Mt. Clemens didn’t just roll over and die, though. It was, after all, the capital of Macomb County, which was fast becoming a giant suburb of Detroit. Thanks to all the development, there was plenty of money to go around. The 7 story Price Building was constructed in 1930 for the county’s newspaper The Daily Leader, for example, and the 13 story Macomb County Building was finished in 1944. Since then, several other substantial office buildings have been built, along with a gigantic courthouse, giving Mt. Clemens its own “mini-skyline.” In fact, walking up Main Street is like taking a trip through skyscraper history – the high rises transition from granite and limestone to steel and glass right before your eyes. It’s pretty impressive for a city of only about 15,000 people.

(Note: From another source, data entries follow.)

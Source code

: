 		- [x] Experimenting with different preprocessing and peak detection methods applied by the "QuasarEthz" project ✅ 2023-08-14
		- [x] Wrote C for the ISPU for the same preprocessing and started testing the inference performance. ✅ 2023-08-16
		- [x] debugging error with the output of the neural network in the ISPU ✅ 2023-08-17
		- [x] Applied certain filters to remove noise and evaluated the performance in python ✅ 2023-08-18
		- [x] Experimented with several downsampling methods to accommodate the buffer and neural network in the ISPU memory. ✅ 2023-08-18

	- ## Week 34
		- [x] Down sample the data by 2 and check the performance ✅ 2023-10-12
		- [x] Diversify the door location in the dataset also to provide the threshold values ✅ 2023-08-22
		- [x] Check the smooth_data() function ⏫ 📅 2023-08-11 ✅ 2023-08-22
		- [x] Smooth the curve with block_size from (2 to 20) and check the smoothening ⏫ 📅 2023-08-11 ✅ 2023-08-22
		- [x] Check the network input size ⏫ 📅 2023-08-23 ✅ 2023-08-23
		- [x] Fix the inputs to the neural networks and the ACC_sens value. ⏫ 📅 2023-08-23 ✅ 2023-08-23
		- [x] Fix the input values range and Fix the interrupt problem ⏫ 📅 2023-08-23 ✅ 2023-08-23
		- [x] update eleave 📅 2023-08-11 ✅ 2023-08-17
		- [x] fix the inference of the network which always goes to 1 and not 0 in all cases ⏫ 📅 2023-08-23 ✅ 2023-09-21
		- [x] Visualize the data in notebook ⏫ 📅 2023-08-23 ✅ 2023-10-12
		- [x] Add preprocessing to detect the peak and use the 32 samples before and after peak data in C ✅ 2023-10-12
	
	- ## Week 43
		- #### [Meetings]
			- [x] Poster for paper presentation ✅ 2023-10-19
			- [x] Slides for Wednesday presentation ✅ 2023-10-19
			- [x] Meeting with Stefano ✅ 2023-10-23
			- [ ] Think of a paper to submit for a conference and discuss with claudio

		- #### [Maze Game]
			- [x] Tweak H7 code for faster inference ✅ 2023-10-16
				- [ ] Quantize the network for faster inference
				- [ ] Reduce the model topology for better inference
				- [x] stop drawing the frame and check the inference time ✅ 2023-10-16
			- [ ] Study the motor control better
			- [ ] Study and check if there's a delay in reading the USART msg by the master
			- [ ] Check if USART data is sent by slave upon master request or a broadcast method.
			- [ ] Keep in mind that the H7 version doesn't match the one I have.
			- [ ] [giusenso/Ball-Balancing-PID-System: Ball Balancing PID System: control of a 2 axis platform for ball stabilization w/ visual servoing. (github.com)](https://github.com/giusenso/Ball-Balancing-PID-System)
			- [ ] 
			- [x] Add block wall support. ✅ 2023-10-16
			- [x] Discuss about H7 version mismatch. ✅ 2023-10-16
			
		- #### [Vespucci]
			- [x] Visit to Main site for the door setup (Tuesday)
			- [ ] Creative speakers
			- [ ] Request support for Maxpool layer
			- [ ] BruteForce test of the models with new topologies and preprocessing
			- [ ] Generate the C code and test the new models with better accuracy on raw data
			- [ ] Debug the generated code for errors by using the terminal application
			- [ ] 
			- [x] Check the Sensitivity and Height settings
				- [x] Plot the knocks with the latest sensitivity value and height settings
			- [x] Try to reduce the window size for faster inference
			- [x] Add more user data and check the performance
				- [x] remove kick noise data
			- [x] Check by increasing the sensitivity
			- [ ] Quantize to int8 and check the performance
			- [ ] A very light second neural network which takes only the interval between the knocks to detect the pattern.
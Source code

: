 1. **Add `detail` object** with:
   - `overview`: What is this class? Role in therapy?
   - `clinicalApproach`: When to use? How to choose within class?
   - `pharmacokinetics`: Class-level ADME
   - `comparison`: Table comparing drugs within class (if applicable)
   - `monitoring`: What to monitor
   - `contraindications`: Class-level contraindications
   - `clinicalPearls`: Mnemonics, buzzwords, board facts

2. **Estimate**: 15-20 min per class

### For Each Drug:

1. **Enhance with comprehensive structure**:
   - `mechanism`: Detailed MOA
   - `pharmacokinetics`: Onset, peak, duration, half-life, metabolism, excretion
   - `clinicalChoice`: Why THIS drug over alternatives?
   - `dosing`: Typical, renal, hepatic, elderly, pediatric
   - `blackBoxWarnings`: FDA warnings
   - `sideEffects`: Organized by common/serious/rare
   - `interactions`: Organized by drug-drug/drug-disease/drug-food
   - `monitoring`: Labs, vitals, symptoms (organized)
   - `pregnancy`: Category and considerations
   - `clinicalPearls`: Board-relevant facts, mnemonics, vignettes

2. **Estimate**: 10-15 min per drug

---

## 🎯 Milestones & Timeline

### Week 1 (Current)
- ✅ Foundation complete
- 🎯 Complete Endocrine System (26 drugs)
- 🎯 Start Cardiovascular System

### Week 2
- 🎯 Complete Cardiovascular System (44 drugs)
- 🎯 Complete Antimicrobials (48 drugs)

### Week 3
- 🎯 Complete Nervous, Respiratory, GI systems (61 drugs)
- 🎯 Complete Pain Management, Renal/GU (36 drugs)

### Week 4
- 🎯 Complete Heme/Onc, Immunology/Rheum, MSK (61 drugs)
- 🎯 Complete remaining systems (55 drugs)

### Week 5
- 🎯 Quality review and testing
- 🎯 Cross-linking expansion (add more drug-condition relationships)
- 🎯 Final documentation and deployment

The city has kept investing in its downtown, too, although today it has a lot of competition. A few miles north there’s the shiny eight lane shopping mecca known as Hall Road. It has about every big box store you could think of, and is usually clogged with traffic at the same time Mt. Clemens is emptying out, as everyone that was serving for jury duty at the county court speeds home. Then, to the south, cities like Ferndale and Royal Oak have downtowns with more money and better locations.
So who goes to downtown Mt. Clemens, then, when there are so many other appealing choices? Generally speaking, it’s regarded as THE destination for downtrodden fortysomething factory workers, who come to the city to drink, drink, and drink some more on the cheap. The bars play songs from the early ’90s like “No Diggity” by Blackstreet and “Midlife Crisis” by Faith No More, and everyone wears baggy clothes and white tennis shoes. It’s like a time warp. There’s always just enough business to keep the doors open, but not enough to get the Mt. Clemens over the hump.
Mt. Clemens tries to be more. There’s an art center, a museum, an Oakland University satellite campus, and several pieces of public art, including a set of wavy yellow chairs called “Conceptual Seats” that have phrases and words like “dynamic tension” and “duality” written on them. Some of the business try to attract the artsier crowd, too, like Seeburger’s Cheeseburgers – where you can get delicious and affordable salmon sliders and fried peanut butter and jelly sandwiches – and Che Cosa, a cozy coffee shop that serves coffee in Styrofoam cups that claim to more environmentally friendly than paper cups. And, of course, the neighborhoods of have nice historic homes with Victorian and Craftsman designs. There’s character here.
What sinks the city, probably, is how old everything is. We like new stuff, like the fancy, winding subdivisions a few miles away and the outdoor mall Partridge Creek – it has an Apple Store, a California Pizza Kitchen, and a Crocs store! It’s hard to compete with that. Maintaining historic buildings is expensive and time-consuming, but building new these days is cheap and easy, even if it won’t last.
Me? I like the timeless stuff. Looking at the obelisk of the once illustrious Mt. Clemens citizen William J. Ullrich at the nearby Clinton Grove Cemetry, I just wish more people felt the same way. The bricks, the curlicue woodwork on the Victorian homes, the Roman columns… – it speaks to me. That’s our heritage.